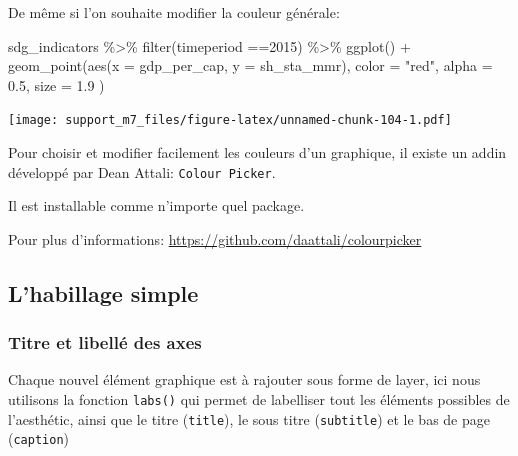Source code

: \documentclass[
]{book}
\newenvironment{Shaded}{\begin{snugshade}}{\end{snugshade}}
\newcommand{\AttributeTok}[1]{\textcolor[rgb]{0.77,0.63,0.00}{#1}}
\newcommand{\DecValTok}[1]{\textcolor[rgb]{0.00,0.00,0.81}{#1}}
\newcommand{\FloatTok}[1]{\textcolor[rgb]{0.00,0.00,0.81}{#1}}
\newcommand{\FunctionTok}[1]{\textcolor[rgb]{0.00,0.00,0.00}{#1}}
\newcommand{\NormalTok}[1]{#1}
\newcommand{\SpecialCharTok}[1]{\textcolor[rgb]{0.00,0.00,0.00}{#1}}
\newcommand{\StringTok}[1]{\textcolor[rgb]{0.31,0.60,0.02}{#1}}
\begin{document}
De même si l'on souhaite modifier la couleur générale:

\begin{Shaded}
\begin{Highlighting}[]
\NormalTok{sdg\_indicators }\SpecialCharTok{\%\textgreater{}\%} 
  \FunctionTok{filter}\NormalTok{(timeperiod }\SpecialCharTok{==}\DecValTok{2015}\NormalTok{) }\SpecialCharTok{\%\textgreater{}\%} 
  \FunctionTok{ggplot}\NormalTok{() }\SpecialCharTok{+}
  \FunctionTok{geom\_point}\NormalTok{(}\FunctionTok{aes}\NormalTok{(}\AttributeTok{x =}\NormalTok{ gdp\_per\_cap, }
                 \AttributeTok{y =}\NormalTok{ sh\_sta\_mmr),}
    \AttributeTok{color =} \StringTok{"red"}\NormalTok{,}
    \AttributeTok{alpha =} \FloatTok{0.5}\NormalTok{, }
    \AttributeTok{size =} \FloatTok{1.9}
\NormalTok{  )}
\end{Highlighting}
\end{Shaded}

\texttt{[image: support\_m7\_files/figure-latex/unnamed-chunk-104-1.pdf]}

Pour choisir et modifier facilement les couleurs d'un graphique, il existe un addin développé par Dean Attali: \texttt{Colour\ Picker}.

Il est installable comme n'importe quel package.

Pour plus d'informations: \url{https://github.com/daattali/colourpicker}

\hypertarget{lhabillage-simple}{%
\subsection{L'habillage simple}\label{lhabillage-simple}}

\hypertarget{titre-et-libelluxe9-des-axes}{%
\subsubsection{Titre et libellé des axes}\label{titre-et-libelluxe9-des-axes}}

Chaque nouvel élément graphique est à rajouter sous forme de layer, ici nous utilisons la fonction \texttt{labs()} qui permet de labelliser tout les éléments possibles de l'aesthétic, ainsi que le titre (\texttt{title}), le sous titre (\texttt{subtitle}) et le bas de page (\texttt{caption})
\end{document}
= = = =
## WORK INSTRUCTIONS
Now transcribe all the entries above exactly, so that no picture is carried over.

## ANSWER BELOW
Source code

: \documentclass[
]{book}
\newenvironment{Shaded}{\begin{snugshade}}{\end{snugshade}}
\newcommand{\AttributeTok}[1]{\textcolor[rgb]{0.77,0.63,0.00}{#1}}
\newcommand{\DecValTok}[1]{\textcolor[rgb]{0.00,0.00,0.81}{#1}}
\newcommand{\FloatTok}[1]{\textcolor[rgb]{0.00,0.00,0.81}{#1}}
\newcommand{\FunctionTok}[1]{\textcolor[rgb]{0.00,0.00,0.00}{#1}}
\newcommand{\NormalTok}[1]{#1}
\newcommand{\SpecialCharTok}[1]{\textcolor[rgb]{0.00,0.00,0.00}{#1}}
\newcommand{\StringTok}[1]{\textcolor[rgb]{0.31,0.60,0.02}{#1}}
\begin{document}
De même si l'on souhaite modifier la couleur générale:

\begin{Shaded}
\begin{Highlighting}[]
\NormalTok{sdg\_indicators }\SpecialCharTok{\%\textgreater{}\%} 
  \FunctionTok{filter}\NormalTok{(timeperiod }\SpecialCharTok{==}\DecValTok{2015}\NormalTok{) }\SpecialCharTok{\%\textgreater{}\%} 
  \FunctionTok{ggplot}\NormalTok{() }\SpecialCharTok{+}
  \FunctionTok{geom\_point}\NormalTok{(}\FunctionTok{aes}\NormalTok{(}\AttributeTok{x =}\NormalTok{ gdp\_per\_cap, }
                 \AttributeTok{y =}\NormalTok{ sh\_sta\_mmr),}
    \AttributeTok{color =} \StringTok{"red"}\NormalTok{,}
    \AttributeTok{alpha =} \FloatTok{0.5}\NormalTok{, }
    \AttributeTok{size =} \FloatTok{1.9}
\NormalTok{  )}
\end{Highlighting}
\end{Shaded}

\texttt{[image: support\_m7\_files/figure-latex/unnamed-chunk-104-1.pdf]}

Pour choisir et modifier facilement les couleurs d'un graphique, il existe un addin développé par Dean Attali: \texttt{Colour\ Picker}.

Il est installable comme n'importe quel package.

Pour plus d'informations: \url{https://github.com/daattali/colourpicker}

\hypertarget{lhabillage-simple}{%
\subsection{L'habillage simple}\label{lhabillage-simple}}

\hypertarget{titre-et-libelluxe9-des-axes}{%
\subsubsection{Titre et libellé des axes}\label{titre-et-libelluxe9-des-axes}}

Chaque nouvel élément graphique est à rajouter sous forme de layer, ici nous utilisons la fonction \texttt{labs()} qui permet de labelliser tout les éléments possibles de l'aesthétic, ainsi que le titre (\texttt{title}), le sous titre (\texttt{subtitle}) et le bas de page (\texttt{caption})
\end{document}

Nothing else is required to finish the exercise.